Faculty Profile: Edward Jones-Imhotep

Edward Jones-Imhotep

Associate Professor, Institute for the History & Philosophy of Science & Technology

Edward Jones.Edward Jones-Imhotep is an Associate Professor in the Institute for the History & Philosophy of Science & Technology.

An award-winning historian of science and technology, Jones-Imhotep’s research focuses on the historical intersections of science, technology and modern culture. He is particularly interested in the historical “behaviours” of technologies — including malfunctions, breakdowns and failures — and in the place of those behaviors in the culture, politics and economics of modern societies.

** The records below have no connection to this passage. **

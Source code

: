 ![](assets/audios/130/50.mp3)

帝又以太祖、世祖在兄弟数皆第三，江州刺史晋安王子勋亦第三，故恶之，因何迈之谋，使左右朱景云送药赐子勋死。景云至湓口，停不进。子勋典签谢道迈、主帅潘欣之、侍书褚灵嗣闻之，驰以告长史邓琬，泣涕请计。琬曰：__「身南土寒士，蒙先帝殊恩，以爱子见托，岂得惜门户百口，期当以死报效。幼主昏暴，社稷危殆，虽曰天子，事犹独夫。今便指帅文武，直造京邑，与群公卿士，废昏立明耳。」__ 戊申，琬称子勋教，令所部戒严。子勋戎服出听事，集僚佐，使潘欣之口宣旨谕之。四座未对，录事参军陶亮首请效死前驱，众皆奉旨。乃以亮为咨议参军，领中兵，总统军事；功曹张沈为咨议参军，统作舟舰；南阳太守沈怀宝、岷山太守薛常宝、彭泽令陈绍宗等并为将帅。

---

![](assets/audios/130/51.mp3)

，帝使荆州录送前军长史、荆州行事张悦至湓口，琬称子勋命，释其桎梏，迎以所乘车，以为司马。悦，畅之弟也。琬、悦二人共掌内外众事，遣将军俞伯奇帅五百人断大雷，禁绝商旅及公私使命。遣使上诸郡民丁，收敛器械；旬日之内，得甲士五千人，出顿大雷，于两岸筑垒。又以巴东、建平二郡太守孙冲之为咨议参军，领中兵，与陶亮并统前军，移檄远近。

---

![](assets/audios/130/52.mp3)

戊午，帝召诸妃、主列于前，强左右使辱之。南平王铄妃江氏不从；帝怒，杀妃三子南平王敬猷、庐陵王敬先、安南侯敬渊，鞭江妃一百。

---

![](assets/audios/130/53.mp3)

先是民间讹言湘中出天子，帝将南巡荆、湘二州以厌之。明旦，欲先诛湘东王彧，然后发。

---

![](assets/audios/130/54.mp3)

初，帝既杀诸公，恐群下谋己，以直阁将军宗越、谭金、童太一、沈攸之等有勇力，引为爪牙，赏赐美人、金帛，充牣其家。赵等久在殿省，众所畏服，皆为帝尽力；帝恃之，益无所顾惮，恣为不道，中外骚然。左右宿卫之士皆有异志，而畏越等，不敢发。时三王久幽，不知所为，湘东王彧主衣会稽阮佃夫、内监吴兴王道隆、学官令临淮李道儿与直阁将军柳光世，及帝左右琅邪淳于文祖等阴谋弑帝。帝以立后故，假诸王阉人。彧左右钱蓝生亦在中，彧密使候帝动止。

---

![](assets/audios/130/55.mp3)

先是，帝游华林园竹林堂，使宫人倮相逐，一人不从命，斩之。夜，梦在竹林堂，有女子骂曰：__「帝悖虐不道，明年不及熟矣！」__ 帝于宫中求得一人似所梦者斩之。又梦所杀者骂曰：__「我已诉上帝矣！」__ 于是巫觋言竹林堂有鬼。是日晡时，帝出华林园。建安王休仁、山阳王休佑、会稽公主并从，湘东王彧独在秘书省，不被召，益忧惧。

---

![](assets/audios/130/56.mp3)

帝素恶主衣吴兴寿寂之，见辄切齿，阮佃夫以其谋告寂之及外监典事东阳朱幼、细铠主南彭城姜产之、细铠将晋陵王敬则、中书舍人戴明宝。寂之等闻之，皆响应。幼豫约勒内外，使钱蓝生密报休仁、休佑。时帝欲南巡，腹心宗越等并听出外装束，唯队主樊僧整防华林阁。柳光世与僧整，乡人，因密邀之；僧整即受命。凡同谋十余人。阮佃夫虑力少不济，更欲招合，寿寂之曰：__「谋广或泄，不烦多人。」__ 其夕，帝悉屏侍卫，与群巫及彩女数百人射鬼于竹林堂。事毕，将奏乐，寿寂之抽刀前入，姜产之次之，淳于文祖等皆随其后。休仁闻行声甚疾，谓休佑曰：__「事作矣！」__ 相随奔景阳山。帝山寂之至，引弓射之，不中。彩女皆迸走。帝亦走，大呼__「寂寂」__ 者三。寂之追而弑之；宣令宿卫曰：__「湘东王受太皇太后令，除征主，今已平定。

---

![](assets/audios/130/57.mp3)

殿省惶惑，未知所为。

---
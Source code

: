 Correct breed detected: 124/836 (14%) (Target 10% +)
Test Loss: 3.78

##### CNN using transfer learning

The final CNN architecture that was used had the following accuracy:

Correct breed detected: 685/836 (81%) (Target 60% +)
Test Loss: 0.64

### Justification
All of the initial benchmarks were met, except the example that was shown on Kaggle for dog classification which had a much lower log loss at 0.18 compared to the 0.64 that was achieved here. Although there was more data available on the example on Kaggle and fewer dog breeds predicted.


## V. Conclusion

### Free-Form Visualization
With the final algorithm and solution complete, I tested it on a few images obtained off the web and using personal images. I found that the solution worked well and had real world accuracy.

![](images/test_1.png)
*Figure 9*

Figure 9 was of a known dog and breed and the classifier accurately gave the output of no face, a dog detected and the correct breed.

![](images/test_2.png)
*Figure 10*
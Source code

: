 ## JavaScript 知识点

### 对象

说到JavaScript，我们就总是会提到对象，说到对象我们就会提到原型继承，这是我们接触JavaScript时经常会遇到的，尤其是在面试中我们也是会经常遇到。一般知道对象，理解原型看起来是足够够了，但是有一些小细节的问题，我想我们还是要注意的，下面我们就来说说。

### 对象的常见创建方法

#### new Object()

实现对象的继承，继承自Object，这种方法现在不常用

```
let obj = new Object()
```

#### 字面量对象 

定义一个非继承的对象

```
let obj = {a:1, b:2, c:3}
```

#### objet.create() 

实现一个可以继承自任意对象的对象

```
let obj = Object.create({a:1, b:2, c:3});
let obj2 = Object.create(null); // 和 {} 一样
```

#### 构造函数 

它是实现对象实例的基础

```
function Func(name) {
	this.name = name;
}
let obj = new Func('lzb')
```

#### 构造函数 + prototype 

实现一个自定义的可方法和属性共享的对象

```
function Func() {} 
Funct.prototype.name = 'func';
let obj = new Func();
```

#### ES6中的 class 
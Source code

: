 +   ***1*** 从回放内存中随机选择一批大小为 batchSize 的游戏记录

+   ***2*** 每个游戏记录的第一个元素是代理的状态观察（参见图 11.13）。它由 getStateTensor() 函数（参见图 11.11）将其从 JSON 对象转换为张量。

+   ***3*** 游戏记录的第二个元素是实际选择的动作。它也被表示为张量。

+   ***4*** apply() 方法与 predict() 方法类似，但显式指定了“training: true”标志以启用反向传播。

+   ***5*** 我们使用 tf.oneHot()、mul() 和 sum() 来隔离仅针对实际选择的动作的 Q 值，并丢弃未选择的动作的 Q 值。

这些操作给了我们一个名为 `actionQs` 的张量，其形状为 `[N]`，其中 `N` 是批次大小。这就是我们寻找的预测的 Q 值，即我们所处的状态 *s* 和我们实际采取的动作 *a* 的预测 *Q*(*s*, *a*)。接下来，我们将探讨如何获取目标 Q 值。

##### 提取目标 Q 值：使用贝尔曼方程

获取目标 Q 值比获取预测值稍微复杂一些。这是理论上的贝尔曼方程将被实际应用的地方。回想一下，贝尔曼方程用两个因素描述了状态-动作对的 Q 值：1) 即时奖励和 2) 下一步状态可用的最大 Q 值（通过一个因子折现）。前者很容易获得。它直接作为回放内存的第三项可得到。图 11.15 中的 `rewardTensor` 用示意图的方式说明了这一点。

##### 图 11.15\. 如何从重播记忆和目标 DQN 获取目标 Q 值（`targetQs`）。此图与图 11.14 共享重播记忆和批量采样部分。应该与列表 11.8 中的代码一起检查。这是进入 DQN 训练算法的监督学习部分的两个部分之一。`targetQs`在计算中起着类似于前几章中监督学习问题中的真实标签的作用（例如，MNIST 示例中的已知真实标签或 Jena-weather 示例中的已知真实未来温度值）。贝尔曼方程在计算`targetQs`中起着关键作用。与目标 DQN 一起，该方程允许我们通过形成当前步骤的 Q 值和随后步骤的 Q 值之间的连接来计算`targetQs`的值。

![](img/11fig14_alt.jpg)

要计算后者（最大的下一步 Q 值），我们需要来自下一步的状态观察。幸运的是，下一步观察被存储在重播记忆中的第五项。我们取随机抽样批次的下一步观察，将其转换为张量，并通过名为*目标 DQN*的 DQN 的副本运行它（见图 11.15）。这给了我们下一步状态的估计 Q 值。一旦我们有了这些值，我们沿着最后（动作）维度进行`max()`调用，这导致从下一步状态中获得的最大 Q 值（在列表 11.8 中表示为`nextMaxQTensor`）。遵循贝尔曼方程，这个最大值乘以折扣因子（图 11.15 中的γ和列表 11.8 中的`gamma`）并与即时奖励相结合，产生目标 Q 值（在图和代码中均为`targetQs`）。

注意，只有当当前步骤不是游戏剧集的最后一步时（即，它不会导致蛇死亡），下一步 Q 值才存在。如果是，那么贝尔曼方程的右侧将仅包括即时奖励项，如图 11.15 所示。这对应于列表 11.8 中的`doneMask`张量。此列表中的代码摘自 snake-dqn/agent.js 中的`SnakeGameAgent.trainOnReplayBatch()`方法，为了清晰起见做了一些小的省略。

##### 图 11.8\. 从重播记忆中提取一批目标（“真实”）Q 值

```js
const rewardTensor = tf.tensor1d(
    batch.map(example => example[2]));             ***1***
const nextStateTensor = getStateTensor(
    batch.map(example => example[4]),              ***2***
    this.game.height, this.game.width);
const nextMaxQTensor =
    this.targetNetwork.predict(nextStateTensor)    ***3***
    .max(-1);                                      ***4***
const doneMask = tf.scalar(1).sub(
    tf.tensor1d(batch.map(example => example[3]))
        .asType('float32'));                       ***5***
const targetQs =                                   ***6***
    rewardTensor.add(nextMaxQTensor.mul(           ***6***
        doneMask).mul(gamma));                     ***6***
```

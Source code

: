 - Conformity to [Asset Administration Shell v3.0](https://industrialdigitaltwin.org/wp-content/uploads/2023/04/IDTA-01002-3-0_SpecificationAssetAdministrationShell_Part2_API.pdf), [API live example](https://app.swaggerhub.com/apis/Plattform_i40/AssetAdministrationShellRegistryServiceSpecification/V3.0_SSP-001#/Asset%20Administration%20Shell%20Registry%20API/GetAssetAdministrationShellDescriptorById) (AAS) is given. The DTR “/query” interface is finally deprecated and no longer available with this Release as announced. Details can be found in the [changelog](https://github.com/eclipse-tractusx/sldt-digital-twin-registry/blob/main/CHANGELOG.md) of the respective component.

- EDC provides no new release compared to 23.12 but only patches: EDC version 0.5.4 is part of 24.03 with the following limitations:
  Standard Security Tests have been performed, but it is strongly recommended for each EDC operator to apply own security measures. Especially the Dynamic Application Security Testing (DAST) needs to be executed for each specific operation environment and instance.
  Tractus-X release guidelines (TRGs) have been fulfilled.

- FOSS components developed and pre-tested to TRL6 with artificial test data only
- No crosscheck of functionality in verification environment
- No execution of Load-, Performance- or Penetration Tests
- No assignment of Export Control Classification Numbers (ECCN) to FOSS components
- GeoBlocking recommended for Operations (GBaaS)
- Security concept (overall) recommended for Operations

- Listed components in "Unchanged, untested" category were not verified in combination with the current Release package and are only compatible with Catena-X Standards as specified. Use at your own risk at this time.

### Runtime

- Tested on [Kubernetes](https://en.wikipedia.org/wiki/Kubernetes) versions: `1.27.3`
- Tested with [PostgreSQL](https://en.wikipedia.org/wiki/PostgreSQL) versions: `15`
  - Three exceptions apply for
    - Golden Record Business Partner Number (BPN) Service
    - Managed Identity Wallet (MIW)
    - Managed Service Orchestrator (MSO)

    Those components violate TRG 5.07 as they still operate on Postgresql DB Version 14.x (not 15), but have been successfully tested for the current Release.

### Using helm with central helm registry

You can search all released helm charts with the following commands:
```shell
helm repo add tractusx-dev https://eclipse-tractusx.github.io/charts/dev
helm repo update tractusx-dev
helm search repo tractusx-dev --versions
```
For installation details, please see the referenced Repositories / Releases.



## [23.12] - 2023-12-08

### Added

He received his PhD in the History of Science from Harvard University. From 2009–2013, he served as Associate Director of York University’s Institute for Science and Technology Studies. He is a co-founder of Toronto’s TechnoScience Salon, a forum for humanities-based discussions about science and technology; and from 2016–2017, he was the Northrop Frye Fellow at the University of Toronto.

In 2017, he received the Abbott Payson Usher Prize from the Society for the History of Technology for his article, Malleability and Machines: Glenn Gould and the Technological Self.

His first book, The Unreliable Nation: Hostile Nature and Technological Failure in the Cold War (MIT Press), won the 2018 Sidney Edelstein Prize for best scholarly work in the history of technology.

He has held visiting positions at the École des Hautes Études en Sciences Sociales in Paris and currently holds an ongoing visiting professorship at the University of Paris. He is a member of the Executive Council of the Society for the History of Technology and a contributing editor for Technology’s Stories.